When a municipal employer engaged a consulting company to track transit ridership, the union grieved.
In the summer of 2011, a municipal employer undertook a comprehensive review of its entire transit system. The city said it wanted to rebalance the supply and demand for transit and reduce the system’s environmental impact.
On Oct. 17, 2011, the city notified all its Transit Operators that field surveyors would be riding the buses for a two-week period to count the numbers of passengers getting on and off the buses at all the designated stops.
The union grieved.
The union opposed the employer’s plan to engage an outside contractor to conduct traffic counts.
The union argued that the collective agreement contained clear proscriptions against the contracting out of bargaining unit work. Traffic counts were bargaining unit work, the union said.
Transit Operators often conducted traffic counts in the course of their work.
Typically, when new factories opened, or when the city was determining whether or not to lay out a new bus route, or on special days like Canada Day, bus drivers would be asked to keep track of the number of passengers who got on or off at a particular stop or stops.
Sometimes a driver would jot the passenger numbers on a clipboard. Other times, the driver would radio in the numbers.
The employer had never assigned a second operator to ride and make the counts.
In addition, the collective agreement spelled out a 50¢ per hour premium for drivers when they were conducting traffic counts.

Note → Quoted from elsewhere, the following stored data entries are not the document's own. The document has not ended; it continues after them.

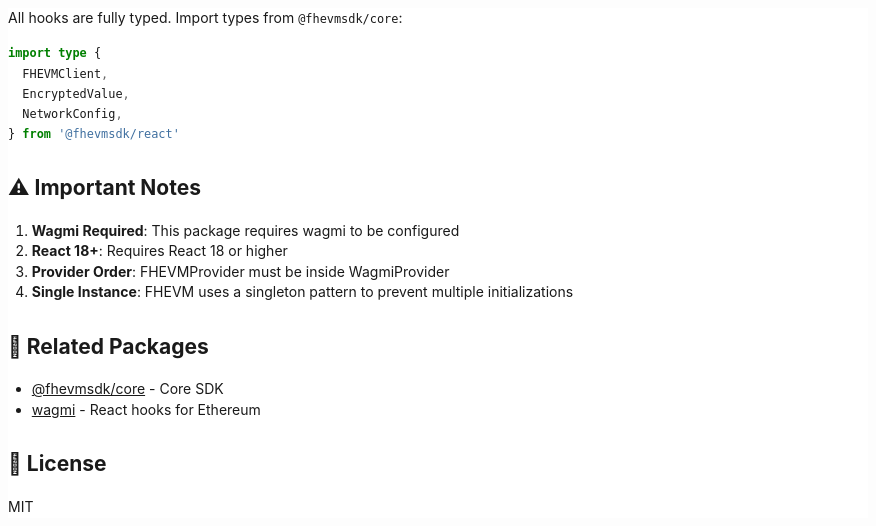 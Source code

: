 All hooks are fully typed. Import types from `@fhevmsdk/core`:

```typescript
import type {
  FHEVMClient,
  EncryptedValue,
  NetworkConfig,
} from '@fhevmsdk/react'
```

## ⚠️ Important Notes

1. **Wagmi Required**: This package requires wagmi to be configured
2. **React 18+**: Requires React 18 or higher
3. **Provider Order**: FHEVMProvider must be inside WagmiProvider
4. **Single Instance**: FHEVM uses a singleton pattern to prevent multiple initializations

## 🔗 Related Packages

- [@fhevmsdk/core](../core) - Core SDK
- [wagmi](https://wagmi.sh) - React hooks for Ethereum

## 📄 License

MIT
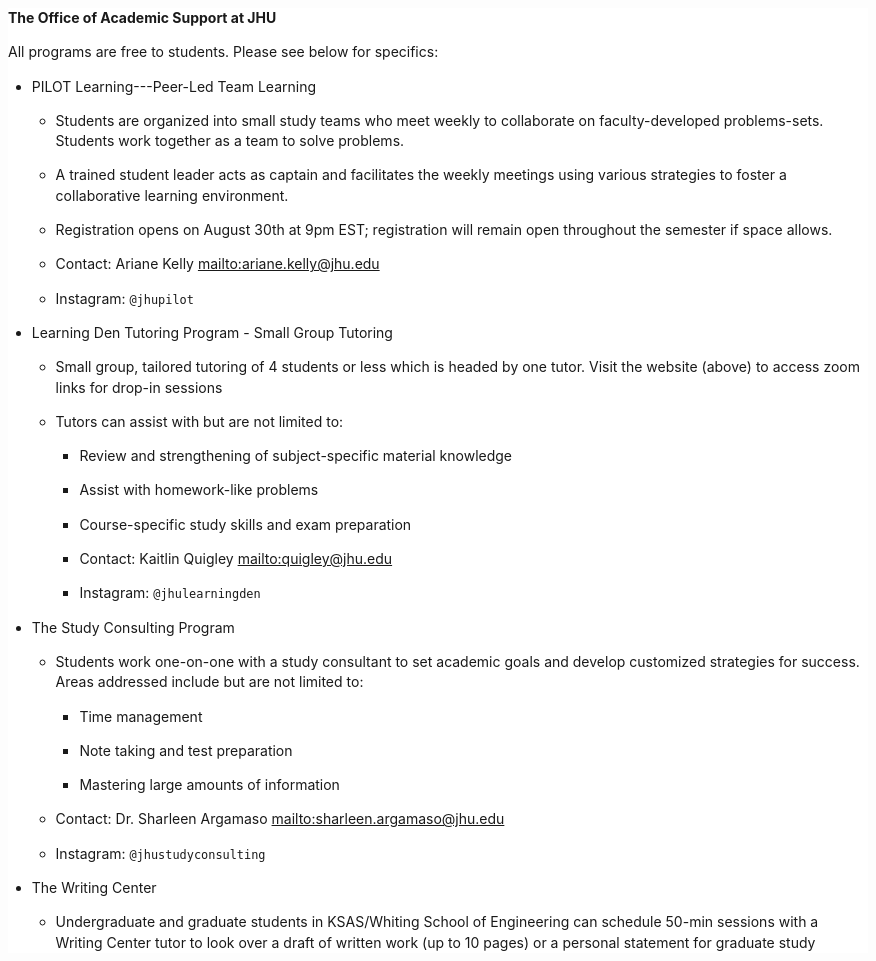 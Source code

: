 **The Office of Academic Support at JHU**

All programs are free to students. Please see below for specifics:

-   PILOT Learning---Peer-Led Team Learning

    -   Students are organized into small study teams who meet weekly to
        collaborate on faculty-developed problems-sets. Students work
        together as a team to solve problems.

    -   A trained student leader acts as captain and facilitates the
        weekly meetings using various strategies to foster a
        collaborative learning environment.

    -   Registration opens on August 30th at 9pm EST; registration will
        remain open throughout the semester if space allows.

    -   Contact: Ariane Kelly
        <mailto:ariane.kelly@jhu.edu>

    -   Instagram: `@jhupilot`

-   Learning Den Tutoring Program - Small Group Tutoring

    -   Small group, tailored tutoring of 4 students or less which is
        headed by one tutor. Visit the website (above) to access zoom
        links for drop-in sessions

    -   Tutors can assist with but are not limited to:

        -   Review and strengthening of subject-specific material
            knowledge

        -   Assist with homework-like problems

        -   Course-specific study skills and exam preparation

        -   Contact: Kaitlin Quigley
            <mailto:quigley@jhu.edu>

        -   Instagram: `@jhulearningden`

-   The Study Consulting Program

    -   Students work one-on-one with a study consultant to set academic
        goals and develop customized strategies for success. Areas
        addressed include but are not limited to:

        -   Time management

        -   Note taking and test preparation

        -   Mastering large amounts of information

    -   Contact: Dr. Sharleen Argamaso
        <mailto:sharleen.argamaso@jhu.edu>

    -   Instagram: `@jhustudyconsulting`

-   The Writing Center

    -   Undergraduate and graduate students in KSAS/Whiting School of
        Engineering can schedule 50-min sessions with a Writing Center
        tutor to look over a draft of written work (up to 10 pages) or a
        personal statement for graduate study
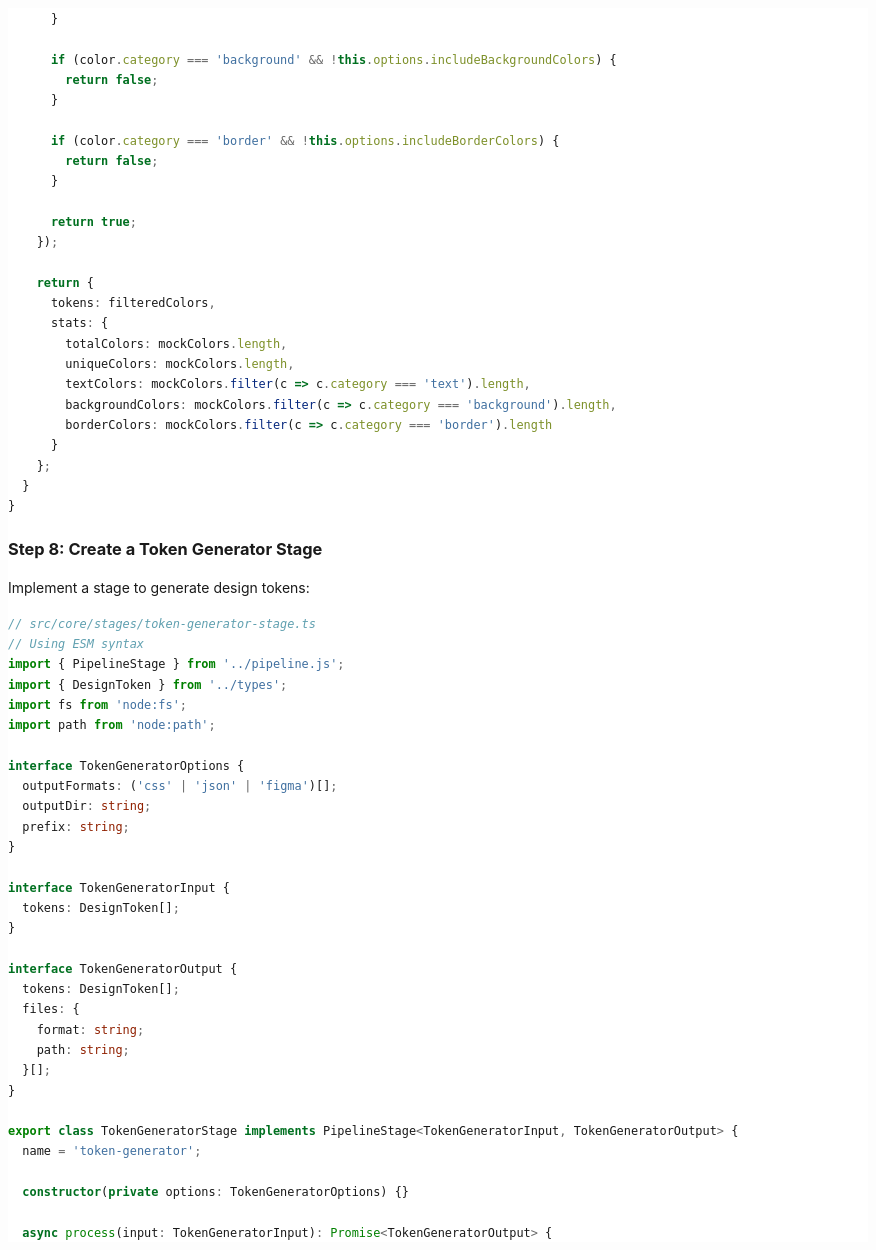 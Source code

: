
 ```typescript
      }

      if (color.category === 'background' && !this.options.includeBackgroundColors) {
        return false;
      }

      if (color.category === 'border' && !this.options.includeBorderColors) {
        return false;
      }

      return true;
    });

    return {
      tokens: filteredColors,
      stats: {
        totalColors: mockColors.length,
        uniqueColors: mockColors.length,
        textColors: mockColors.filter(c => c.category === 'text').length,
        backgroundColors: mockColors.filter(c => c.category === 'background').length,
        borderColors: mockColors.filter(c => c.category === 'border').length
      }
    };
  }
}
```

### Step 8: Create a Token Generator Stage

Implement a stage to generate design tokens:

```typescript
// src/core/stages/token-generator-stage.ts
// Using ESM syntax
import { PipelineStage } from '../pipeline.js';
import { DesignToken } from '../types';
import fs from 'node:fs';
import path from 'node:path';

interface TokenGeneratorOptions {
  outputFormats: ('css' | 'json' | 'figma')[];
  outputDir: string;
  prefix: string;
}

interface TokenGeneratorInput {
  tokens: DesignToken[];
}

interface TokenGeneratorOutput {
  tokens: DesignToken[];
  files: {
    format: string;
    path: string;
  }[];
}

export class TokenGeneratorStage implements PipelineStage<TokenGeneratorInput, TokenGeneratorOutput> {
  name = 'token-generator';

  constructor(private options: TokenGeneratorOptions) {}

  async process(input: TokenGeneratorInput): Promise<TokenGeneratorOutput> {
```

Traffic counts were bargaining unit work and the collective agreement prevented the employer from contracting out that work, the union said.
The employer argued that the traffic counts conducted by drivers were incidental and occasional. The counts were not conducted with enough regularity to qualify as bargaining unit work.
As well, the cursory and partial counts occasionally conducted by drivers of a handful of stops were not on a comparable scale with the comprehensive review being conducted by the contractor, which was checking every stop on every route.
There was no evidence that the integrity of the bargaining unit was in any way affected by the work of the surveyors, the employer said.
The Arbitrator agreed.
The collective agreement did prevent the employer from contracting out bargaining unit work. The question at issue was whether or not the proposed survey work could be considered to be the same work that was normally carried out by bargaining unit members.
Frequency, volume, regularity
The work was not the same, the Arbitrator said.
Citing the test formulated by Arbitrator Luborsky in Re Central York Fire Service, the Arbitrator said it was necessary to assess “whether the work in question was done by bargaining unit members with sufficient frequency, volume or regularity over a reasonable period of time, including whether the work was done on a consistent or constant basis and if its removal or transfer would undermine the integrity of the bargaining unit.”
In this case, the traffic counts in question were only part of a comprehensive review of the transit system. The passengers were not only being counted, they were also being asked to participate in a survey.
The customary work of Transit Operators is managing all the tasks associated with driving a bus, the Arbitrator said. There was no attempt to contract out that work.
The Arbitrator acknowledged that Transit Operators had conducted traffic counts and that a premium was paid for that work in accord with the collective agreement. However, traffic counts did not form part of the normal, daily work of Transit Operators.
“The scope of the counting performed by the [surveyors] is significantly different from the traffic counts conducted by the Transit Operators. The Transit Operators have only conducted partial counts for up to five stops, infrequently, for very different purposes and under limited circumstances. Therefore, I do not find that the traffic counts performed by the [surveyors] is bargaining unit work that is customarily carried out by bargaining unit members.”
The grievance was dismissed.
Reference: The Corporation of the City of Brantford and Amalgamated Transit Union. Diane Brownlee — Sole Arbitrator. Beverley Burns for the Union. Robert J. Atkinson for the Employer. July 6, 2012. 15 pp.